A decade (and two tax hikes) later, the notorious “Coastal Kickback” scandal is finally at an end. And just like the #ProbeGate investigation into corruption in state government, nobody is facing much in the way of consequences as a result of this scandal either …
Remember the “Coastal Kickback?” We do …
In the most egregious campaign finance scandal we have ever covered, hundreds of thousands of dollars in campaign contributions were funneled through a shadowy network of corporations to select politicians – ostensibly in exchange for their support of a local tax hike that voters never had a chance to approve.
Or for that matter, re-approve.
Specifically, more than $350,000 was delivered to local, state and federal politicians via this shady “network.” Not only that, each of the questionable checks were cut at the same bank – on the same day (in sequential order, no less) – and hand-delivered to the politicians.
Even worse? The proceeds of the tax hike were routed directly into the coffers of the Myrtle Beach Area Chamber of Commerce (MBACC), which is ostensibly using the money to subsidize tourism marketing efforts – which taxpayers have absolutely no business paying for in the first place.
Furthermore, a recent lawsuit has alleged the chamber has misappropriated these funds.
Unbelievable, right?
No … it’s South Carolina. Not only is it believable, it is expected. Along with the total lack of ensuing accountability.
[su_dominion_video_scb]Anyway, most of the politicians who received these checks are no longer in office but a few of them – including state representative Alan Clemmons – still hold positions of influence in state and local government.
No one associated with the “Coastal Kickback” was ever criminally charged in connection with the scandal, and until this month no one had even been cited for violating state ethics law.
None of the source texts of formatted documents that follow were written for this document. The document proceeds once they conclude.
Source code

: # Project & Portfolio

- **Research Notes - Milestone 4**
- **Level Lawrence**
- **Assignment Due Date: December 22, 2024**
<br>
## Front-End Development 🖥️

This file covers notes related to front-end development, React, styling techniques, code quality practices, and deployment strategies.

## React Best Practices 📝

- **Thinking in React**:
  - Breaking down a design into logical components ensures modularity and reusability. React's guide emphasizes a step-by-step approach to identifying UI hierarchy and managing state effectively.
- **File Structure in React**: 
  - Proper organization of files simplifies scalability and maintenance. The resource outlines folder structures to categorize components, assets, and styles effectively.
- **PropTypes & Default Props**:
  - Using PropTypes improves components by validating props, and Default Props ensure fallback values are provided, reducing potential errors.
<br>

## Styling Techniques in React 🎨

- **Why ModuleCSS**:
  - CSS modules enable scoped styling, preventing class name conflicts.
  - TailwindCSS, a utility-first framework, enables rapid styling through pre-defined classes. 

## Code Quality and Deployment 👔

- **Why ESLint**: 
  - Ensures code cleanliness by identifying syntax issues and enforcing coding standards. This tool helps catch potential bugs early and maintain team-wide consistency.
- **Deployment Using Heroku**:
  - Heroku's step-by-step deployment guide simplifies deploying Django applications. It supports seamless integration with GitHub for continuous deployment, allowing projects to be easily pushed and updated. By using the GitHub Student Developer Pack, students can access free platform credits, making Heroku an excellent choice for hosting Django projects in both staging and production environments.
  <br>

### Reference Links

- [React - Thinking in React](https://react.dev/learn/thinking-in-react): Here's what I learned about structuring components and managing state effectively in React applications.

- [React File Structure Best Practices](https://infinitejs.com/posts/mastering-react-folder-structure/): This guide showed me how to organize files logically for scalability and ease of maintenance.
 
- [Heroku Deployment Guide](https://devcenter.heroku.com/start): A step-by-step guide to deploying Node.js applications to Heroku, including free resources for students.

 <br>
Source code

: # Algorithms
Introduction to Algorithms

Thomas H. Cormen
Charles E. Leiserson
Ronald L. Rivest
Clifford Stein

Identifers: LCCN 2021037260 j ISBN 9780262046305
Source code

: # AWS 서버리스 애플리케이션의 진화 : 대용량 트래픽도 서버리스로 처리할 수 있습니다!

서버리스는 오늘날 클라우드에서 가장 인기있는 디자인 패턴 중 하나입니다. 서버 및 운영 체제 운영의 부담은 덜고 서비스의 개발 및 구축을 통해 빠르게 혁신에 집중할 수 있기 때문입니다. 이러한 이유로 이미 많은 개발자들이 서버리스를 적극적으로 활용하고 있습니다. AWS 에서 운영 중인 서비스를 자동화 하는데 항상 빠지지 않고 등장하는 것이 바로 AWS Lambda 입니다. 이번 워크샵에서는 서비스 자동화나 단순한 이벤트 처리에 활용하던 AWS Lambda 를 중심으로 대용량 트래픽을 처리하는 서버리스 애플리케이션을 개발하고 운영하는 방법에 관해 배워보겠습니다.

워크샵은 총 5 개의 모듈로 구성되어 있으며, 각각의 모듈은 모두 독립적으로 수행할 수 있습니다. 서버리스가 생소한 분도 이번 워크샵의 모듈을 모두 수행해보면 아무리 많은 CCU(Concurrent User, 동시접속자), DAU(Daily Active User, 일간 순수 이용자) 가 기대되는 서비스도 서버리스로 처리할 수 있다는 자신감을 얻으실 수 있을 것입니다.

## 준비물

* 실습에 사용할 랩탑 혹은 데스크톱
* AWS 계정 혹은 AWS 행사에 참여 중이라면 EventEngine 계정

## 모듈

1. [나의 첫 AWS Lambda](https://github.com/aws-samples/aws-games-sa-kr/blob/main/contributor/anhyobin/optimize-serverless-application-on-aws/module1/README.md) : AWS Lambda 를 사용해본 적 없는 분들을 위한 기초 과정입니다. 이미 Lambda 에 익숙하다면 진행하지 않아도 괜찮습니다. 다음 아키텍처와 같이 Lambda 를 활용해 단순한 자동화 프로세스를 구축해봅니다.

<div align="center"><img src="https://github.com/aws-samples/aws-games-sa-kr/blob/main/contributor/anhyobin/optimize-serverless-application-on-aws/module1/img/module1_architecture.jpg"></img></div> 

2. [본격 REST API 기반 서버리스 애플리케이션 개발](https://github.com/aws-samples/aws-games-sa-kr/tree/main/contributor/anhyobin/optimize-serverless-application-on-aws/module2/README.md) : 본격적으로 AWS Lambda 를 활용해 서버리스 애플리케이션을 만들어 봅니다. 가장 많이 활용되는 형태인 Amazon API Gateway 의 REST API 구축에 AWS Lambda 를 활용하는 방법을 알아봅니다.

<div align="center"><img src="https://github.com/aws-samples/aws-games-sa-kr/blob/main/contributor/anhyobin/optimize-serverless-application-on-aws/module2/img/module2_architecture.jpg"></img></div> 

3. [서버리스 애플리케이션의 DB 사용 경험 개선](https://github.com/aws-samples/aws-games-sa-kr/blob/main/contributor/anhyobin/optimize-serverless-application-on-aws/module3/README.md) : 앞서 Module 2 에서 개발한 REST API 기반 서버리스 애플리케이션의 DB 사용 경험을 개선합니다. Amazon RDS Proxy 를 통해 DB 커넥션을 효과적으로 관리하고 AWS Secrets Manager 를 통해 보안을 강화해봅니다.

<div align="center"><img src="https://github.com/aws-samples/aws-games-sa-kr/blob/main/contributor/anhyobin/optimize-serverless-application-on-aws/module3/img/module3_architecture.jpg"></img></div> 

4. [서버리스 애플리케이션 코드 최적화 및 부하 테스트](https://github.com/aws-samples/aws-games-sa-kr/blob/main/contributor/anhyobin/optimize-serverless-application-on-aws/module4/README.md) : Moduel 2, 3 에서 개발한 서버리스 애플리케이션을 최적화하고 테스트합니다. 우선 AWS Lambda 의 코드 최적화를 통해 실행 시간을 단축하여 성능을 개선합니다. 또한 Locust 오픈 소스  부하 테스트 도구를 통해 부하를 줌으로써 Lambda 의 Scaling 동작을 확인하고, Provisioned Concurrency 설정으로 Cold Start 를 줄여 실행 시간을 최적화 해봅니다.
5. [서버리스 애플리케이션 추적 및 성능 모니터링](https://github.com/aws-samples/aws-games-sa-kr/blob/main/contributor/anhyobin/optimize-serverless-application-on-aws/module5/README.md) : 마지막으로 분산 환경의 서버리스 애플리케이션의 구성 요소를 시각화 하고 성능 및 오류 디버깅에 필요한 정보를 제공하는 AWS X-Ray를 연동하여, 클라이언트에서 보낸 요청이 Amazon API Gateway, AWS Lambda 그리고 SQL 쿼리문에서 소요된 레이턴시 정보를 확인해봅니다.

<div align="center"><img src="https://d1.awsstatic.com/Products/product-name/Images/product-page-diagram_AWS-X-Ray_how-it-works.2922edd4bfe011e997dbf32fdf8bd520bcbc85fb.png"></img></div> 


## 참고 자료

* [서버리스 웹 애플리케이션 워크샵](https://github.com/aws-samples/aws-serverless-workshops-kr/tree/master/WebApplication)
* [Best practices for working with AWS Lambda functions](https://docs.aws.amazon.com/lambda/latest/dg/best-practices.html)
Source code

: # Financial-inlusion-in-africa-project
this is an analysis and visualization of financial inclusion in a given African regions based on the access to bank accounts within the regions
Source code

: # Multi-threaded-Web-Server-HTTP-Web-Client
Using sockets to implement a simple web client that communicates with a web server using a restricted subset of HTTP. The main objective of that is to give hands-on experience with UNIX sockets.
This week, though, former MBACC chairman Shep Guyton signed a consent order with the S.C. State Ethics Commission (SCSEC) in which he acknowledged “unintentionally” violating campaign finance laws against excessive contributions.
Wait … “unintentionally?”
Yup. Guyton acknowledged violating the law in his consent order, but claimed it was “due to his mistaken interpretation” of the ethics act.
As a result of the “mistaken interpretation,” the commission reprimanded Guyton for his “unintentional” violation and fined him $33,000 – which he has a year to pay.
Yeah …
And this so-called “watchdog” agency has the audacity to plaster the phrase “Restoring Public Trust in Government” on its website.
What a joke …
As much as we would have liked to have been proven wrong, this is precisely the sort of outcome we predicted years ago once it became clear the justice department of former U.S. president Barack Obama was not going to make a move on those involved in this scandal.
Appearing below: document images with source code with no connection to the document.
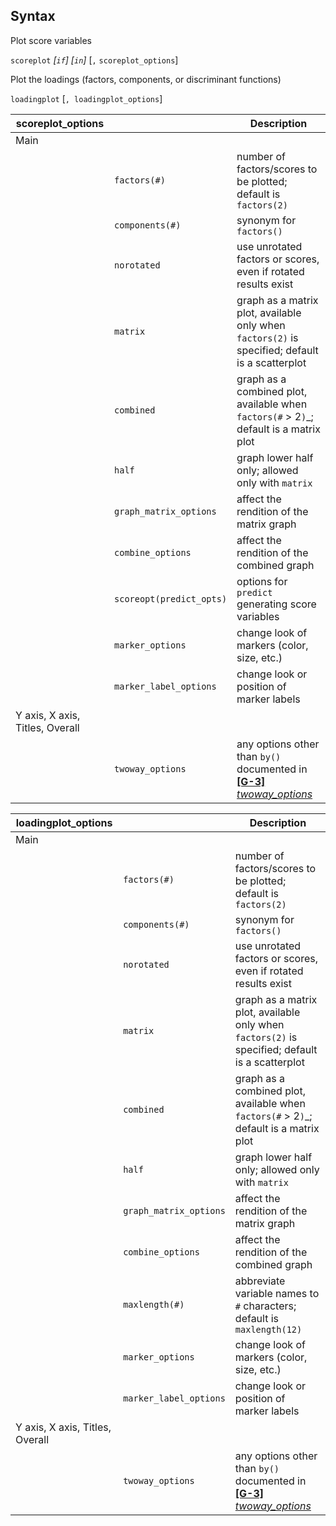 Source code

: ## Syntax

Plot score variables

`scoreplot` _\[`if`\] \[`in`\]_ \[`,`
`scoreplot_options`\]

Plot the loadings (factors, components, or discriminant functions)

`loadingplot` \[`, loadingplot_options`\]

| scoreplot\_options              |                          | Description                                                                                                                                                           |
|---------------------------------|--------------------------|-----------------------------------------------------------------------------------------------------------------------------------------------------------------------|
| Main                            |                          |                                                                                                                                                                       |
|                                 | `factors(#)`             | number of factors/scores to be plotted; default is `factors(2)`                                                                                                       |
|                                 | `components(#)`          | synonym for `factors()`                                                                                                                                               |
|                                 | `norotated`              | use unrotated factors or scores, even if rotated results exist                                                                                                        |
|                                 | `matrix`                 | graph as a matrix plot, available only when `factors(2)` is specified; default is a scatterplot                                                                       |
|                                 | `combined`               | graph as a combined plot, available when <span class="nowrap">`factors(#` &gt; 2`)`_; default is a matrix plot                                                |
|                                 | `half`                   | graph lower half only; allowed only with `matrix`                                                                                                                     |
|                                 | `graph_matrix_options`   | affect the rendition of the matrix graph                                                                                                                              |
|                                 | `combine_options`        | affect the rendition of the combined graph                                                                                                                            |
|                                 | `scoreopt(predict_opts)` | options for `predict` generating score variables                                                                                                                      |
|                                 | `marker_options`         | change look of markers (color, size, etc.)                                                                                                                            |
|                                 | `marker_label_options`   | change look or position of marker labels                                                                                                                              |
| Y axis, X axis, Titles, Overall |                          |                                                                                                                                                                       |
|                                 | `twoway_options`         | any options other than `by()` documented in [<strong>[G-3]</strong> <em>twoway_options</em>](http://www.stata.com/help.cgi?twoway_options) |

| loadingplot\_options            |                        | Description                                                                                                                                                           |
|---------------------------------|------------------------|-----------------------------------------------------------------------------------------------------------------------------------------------------------------------|
| Main                            |                        |                                                                                                                                                                       |
|                                 | `factors(#)`           | number of factors/scores to be plotted; default is `factors(2)`                                                                                                       |
|                                 | `components(#)`        | synonym for `factors()`                                                                                                                                               |
|                                 | `norotated`            | use unrotated factors or scores, even if rotated results exist                                                                                                        |
|                                 | `matrix`               | graph as a matrix plot, available only when `factors(2)` is specified; default is a scatterplot                                                                       |
|                                 | `combined`             | graph as a combined plot, available when <span class="nowrap">`factors(#` &gt; 2`)`_; default is a matrix plot                                                |
|                                 | `half`                 | graph lower half only; allowed only with `matrix`                                                                                                                     |
|                                 | `graph_matrix_options` | affect the rendition of the matrix graph                                                                                                                              |
|                                 | `combine_options`      | affect the rendition of the combined graph                                                                                                                            |
|                                 | `maxlength(#)`         | abbreviate variable names to `#` characters; default is `maxlength(12)`                                                                                               |
|                                 | `marker_options`       | change look of markers (color, size, etc.)                                                                                                                            |
|                                 | `marker_label_options` | change look or position of marker labels                                                                                                                              |
| Y axis, X axis, Titles, Overall |                        |                                                                                                                                                                       |
|                                 | `twoway_options`       | any options other than `by()` documented in [<strong>[G-3]</strong> <em>twoway_options</em>](http://www.stata.com/help.cgi?twoway_options) |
“There will be no accountability in this case,” we wrote in September of 2016. “The SCSEC will take its cut of the action, while the citizens of Myrtle Beach will continue paying a tax that they never had a chance to vote on – the proceeds of which will continue to subsidize no-bid insider contracts and ‘tourism marketing’ efforts that taxpayers should never be compelled to pay for in the first place.”